What is being asked.
Would you please copy each line of the listing that mentions "images"?

___ Given data ___

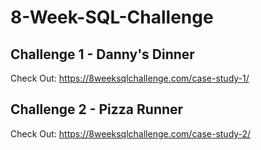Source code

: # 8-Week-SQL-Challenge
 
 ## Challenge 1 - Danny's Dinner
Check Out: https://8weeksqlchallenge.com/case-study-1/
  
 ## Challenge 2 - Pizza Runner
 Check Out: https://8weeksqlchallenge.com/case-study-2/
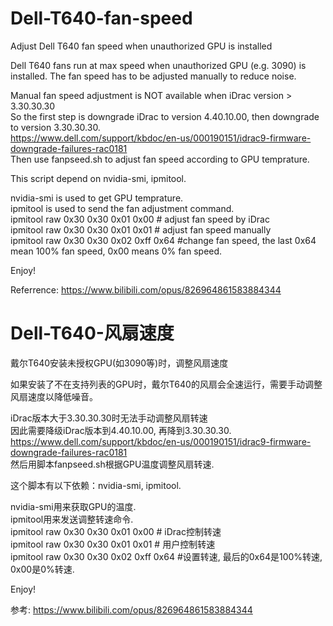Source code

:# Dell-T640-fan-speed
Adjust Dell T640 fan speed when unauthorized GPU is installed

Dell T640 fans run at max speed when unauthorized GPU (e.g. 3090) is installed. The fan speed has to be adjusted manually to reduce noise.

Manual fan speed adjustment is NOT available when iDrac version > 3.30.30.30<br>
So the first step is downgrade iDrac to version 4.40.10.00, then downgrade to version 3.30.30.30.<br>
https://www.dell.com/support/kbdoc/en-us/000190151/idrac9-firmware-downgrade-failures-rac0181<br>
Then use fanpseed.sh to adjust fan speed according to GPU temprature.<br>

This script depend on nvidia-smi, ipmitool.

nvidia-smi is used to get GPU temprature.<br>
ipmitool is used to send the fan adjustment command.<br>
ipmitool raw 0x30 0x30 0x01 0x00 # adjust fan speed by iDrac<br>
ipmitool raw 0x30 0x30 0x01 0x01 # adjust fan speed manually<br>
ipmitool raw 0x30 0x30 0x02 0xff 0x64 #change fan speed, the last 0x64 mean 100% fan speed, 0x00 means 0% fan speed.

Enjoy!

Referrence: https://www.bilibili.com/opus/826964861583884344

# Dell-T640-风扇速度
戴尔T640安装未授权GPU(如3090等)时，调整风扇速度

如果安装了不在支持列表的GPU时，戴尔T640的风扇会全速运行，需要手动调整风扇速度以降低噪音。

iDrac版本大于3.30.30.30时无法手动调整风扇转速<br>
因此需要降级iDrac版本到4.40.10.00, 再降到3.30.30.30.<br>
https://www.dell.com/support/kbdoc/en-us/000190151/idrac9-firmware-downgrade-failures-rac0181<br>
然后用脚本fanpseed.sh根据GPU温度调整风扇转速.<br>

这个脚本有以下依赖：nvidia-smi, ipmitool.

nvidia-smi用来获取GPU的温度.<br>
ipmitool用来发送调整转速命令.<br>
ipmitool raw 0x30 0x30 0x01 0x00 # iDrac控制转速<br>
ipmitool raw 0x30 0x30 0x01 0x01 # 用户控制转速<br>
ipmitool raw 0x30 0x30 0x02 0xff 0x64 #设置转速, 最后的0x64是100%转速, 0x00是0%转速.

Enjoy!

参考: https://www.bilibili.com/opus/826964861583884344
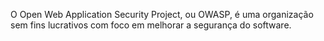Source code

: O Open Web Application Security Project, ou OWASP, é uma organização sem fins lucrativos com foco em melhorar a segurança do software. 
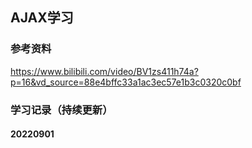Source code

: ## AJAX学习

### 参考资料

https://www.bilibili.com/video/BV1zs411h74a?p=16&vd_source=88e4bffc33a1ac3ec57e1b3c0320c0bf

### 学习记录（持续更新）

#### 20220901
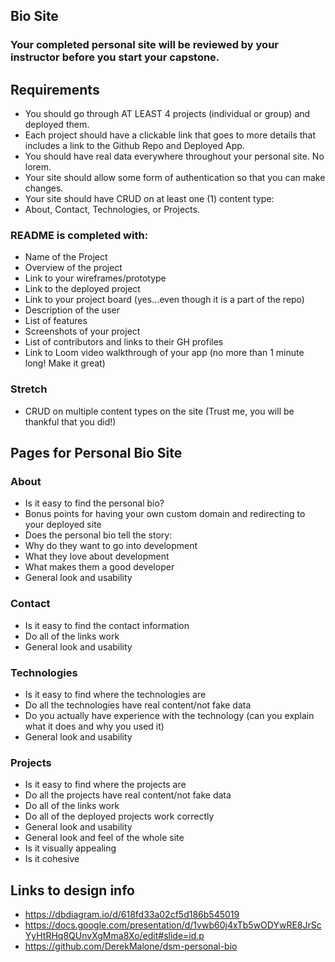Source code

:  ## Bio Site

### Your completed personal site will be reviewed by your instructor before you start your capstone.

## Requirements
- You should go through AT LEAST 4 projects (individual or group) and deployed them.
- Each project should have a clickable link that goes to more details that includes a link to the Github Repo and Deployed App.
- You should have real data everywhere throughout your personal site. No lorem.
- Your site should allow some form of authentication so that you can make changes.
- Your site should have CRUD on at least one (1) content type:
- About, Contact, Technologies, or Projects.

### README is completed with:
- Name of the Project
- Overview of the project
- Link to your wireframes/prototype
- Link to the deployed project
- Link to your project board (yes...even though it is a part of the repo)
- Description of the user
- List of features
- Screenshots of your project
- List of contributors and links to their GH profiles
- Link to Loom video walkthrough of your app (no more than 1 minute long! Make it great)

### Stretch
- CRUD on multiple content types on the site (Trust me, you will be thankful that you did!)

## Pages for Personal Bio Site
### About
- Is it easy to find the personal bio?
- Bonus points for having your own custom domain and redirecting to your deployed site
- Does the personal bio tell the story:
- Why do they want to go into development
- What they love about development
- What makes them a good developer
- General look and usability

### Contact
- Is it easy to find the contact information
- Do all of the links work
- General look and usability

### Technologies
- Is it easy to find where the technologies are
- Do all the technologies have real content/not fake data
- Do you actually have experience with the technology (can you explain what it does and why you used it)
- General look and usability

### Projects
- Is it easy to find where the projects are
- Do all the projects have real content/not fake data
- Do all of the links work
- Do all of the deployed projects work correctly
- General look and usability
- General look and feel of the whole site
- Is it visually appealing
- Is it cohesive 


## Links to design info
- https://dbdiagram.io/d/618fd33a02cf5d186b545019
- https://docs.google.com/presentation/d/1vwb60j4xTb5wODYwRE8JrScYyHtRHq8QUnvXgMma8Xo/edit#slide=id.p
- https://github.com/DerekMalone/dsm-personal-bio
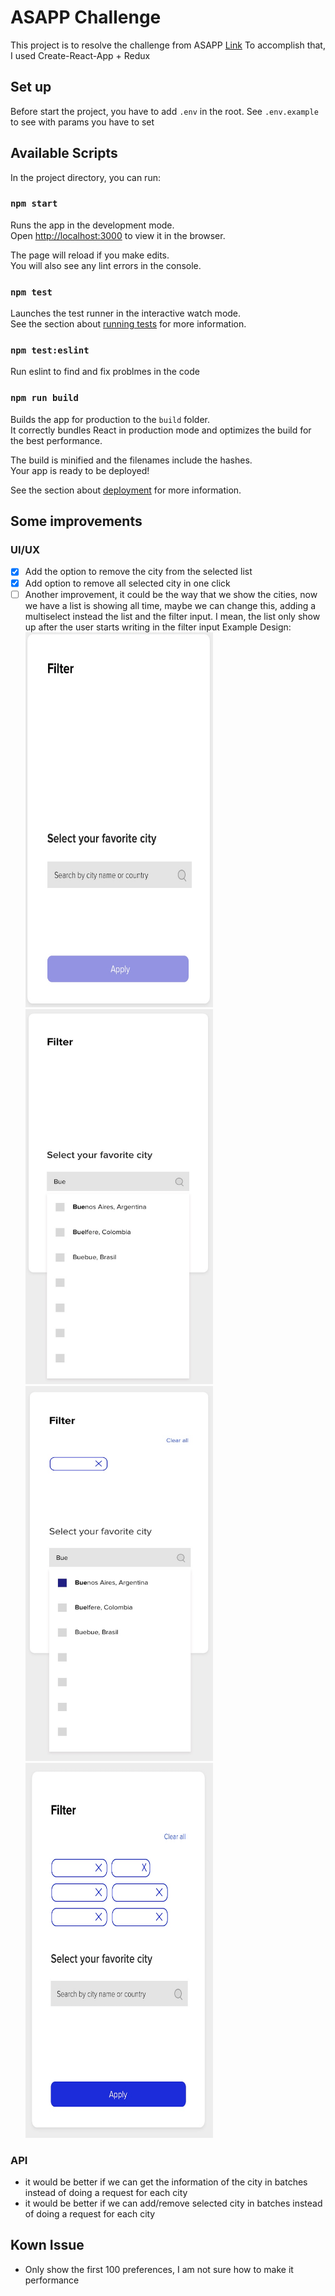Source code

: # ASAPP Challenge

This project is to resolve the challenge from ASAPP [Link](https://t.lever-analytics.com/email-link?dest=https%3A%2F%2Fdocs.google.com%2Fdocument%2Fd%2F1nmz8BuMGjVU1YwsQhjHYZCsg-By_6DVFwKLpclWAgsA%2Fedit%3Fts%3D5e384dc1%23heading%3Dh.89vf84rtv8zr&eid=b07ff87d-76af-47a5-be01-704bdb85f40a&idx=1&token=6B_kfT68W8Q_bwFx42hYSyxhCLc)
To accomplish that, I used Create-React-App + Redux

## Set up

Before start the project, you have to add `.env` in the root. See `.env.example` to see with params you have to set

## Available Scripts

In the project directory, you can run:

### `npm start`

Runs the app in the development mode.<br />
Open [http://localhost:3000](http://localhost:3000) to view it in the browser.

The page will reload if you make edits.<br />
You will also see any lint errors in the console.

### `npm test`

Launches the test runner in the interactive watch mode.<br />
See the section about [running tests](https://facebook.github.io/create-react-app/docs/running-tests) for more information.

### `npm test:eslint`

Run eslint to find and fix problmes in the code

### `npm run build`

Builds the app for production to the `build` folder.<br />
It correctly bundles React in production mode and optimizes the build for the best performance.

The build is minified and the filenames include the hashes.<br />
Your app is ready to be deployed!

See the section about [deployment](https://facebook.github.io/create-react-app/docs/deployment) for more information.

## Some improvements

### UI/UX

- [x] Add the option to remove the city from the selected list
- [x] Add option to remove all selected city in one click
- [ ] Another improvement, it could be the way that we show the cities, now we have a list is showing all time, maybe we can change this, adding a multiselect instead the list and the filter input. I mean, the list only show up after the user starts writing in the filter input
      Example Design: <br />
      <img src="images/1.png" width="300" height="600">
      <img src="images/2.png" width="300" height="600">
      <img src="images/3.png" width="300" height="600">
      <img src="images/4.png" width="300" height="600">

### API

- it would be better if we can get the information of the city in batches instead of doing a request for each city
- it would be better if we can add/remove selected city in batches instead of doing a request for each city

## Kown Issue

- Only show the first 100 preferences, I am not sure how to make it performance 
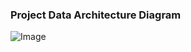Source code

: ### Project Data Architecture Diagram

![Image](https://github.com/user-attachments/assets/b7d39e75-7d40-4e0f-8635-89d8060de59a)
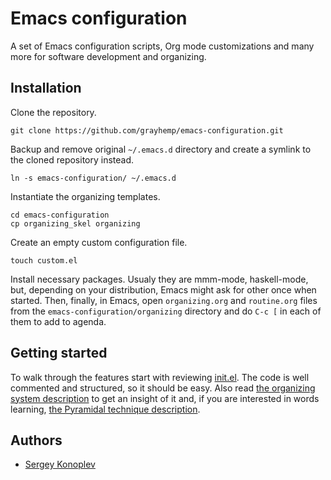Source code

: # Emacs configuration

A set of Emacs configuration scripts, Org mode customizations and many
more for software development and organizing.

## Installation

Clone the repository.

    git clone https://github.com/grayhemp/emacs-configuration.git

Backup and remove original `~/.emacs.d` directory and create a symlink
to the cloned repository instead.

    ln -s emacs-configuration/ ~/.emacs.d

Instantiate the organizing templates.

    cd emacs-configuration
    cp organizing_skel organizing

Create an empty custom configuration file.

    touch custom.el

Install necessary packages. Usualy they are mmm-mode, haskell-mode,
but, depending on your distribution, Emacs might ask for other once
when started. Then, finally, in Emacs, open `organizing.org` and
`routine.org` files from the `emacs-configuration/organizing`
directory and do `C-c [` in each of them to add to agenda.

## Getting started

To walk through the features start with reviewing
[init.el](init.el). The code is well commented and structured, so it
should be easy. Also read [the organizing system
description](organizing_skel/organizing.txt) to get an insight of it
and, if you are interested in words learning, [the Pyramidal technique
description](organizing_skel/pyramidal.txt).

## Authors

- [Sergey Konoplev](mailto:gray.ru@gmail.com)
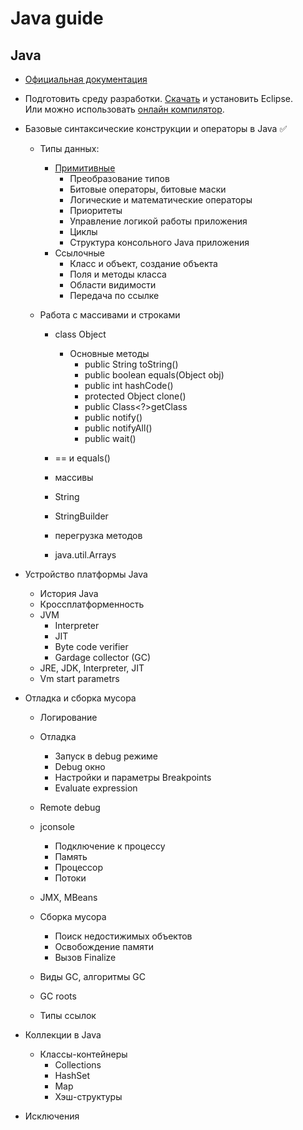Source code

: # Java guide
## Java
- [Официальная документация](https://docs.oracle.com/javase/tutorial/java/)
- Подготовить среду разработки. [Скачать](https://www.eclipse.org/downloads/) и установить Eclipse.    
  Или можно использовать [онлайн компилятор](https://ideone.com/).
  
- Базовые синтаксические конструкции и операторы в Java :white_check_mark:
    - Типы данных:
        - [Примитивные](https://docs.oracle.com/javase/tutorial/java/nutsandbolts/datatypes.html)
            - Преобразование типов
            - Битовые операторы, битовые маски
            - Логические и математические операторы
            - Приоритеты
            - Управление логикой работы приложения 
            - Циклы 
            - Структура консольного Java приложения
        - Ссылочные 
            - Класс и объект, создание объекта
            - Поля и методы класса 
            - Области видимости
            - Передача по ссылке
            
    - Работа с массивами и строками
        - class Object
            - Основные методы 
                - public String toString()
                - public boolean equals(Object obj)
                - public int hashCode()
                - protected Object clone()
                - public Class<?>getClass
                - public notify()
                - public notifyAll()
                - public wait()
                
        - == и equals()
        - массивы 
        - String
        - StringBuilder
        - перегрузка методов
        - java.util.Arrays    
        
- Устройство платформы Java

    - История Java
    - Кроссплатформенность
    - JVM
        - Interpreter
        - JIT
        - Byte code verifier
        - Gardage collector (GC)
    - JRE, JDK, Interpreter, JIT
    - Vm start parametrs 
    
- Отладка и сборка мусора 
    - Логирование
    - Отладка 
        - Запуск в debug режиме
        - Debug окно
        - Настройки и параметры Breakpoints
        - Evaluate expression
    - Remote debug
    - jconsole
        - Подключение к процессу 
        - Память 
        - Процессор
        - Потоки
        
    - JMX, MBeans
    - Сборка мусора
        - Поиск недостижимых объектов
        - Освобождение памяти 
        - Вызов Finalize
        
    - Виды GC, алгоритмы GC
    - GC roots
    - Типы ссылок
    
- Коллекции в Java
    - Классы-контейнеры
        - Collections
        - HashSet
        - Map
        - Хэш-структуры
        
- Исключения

___

Exercise solution.
      <img src="images/1.png" width="300" height="600">
      <img src="images/2.png" width="300" height="600">
      <img src="images/3.png" width="300" height="600">
      <img src="images/4.png" width="300" height="600">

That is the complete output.